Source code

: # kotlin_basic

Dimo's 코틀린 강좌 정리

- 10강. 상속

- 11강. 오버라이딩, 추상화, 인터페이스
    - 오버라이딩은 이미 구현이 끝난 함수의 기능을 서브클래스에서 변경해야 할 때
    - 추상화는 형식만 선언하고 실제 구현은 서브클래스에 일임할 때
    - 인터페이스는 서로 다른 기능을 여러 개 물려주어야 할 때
--*--
ABOUT THIS TASK → Could you restate, word for word, every line from the one containing "- 오버라이딩은 이미" through the last line of the records above, and nothing more?

YOUR RESPONSE →
    - 오버라이딩은 이미 구현이 끝난 함수의 기능을 서브클래스에서 변경해야 할 때
    - 추상화는 형식만 선언하고 실제 구현은 서브클래스에 일임할 때
    - 인터페이스는 서로 다른 기능을 여러 개 물려주어야 할 때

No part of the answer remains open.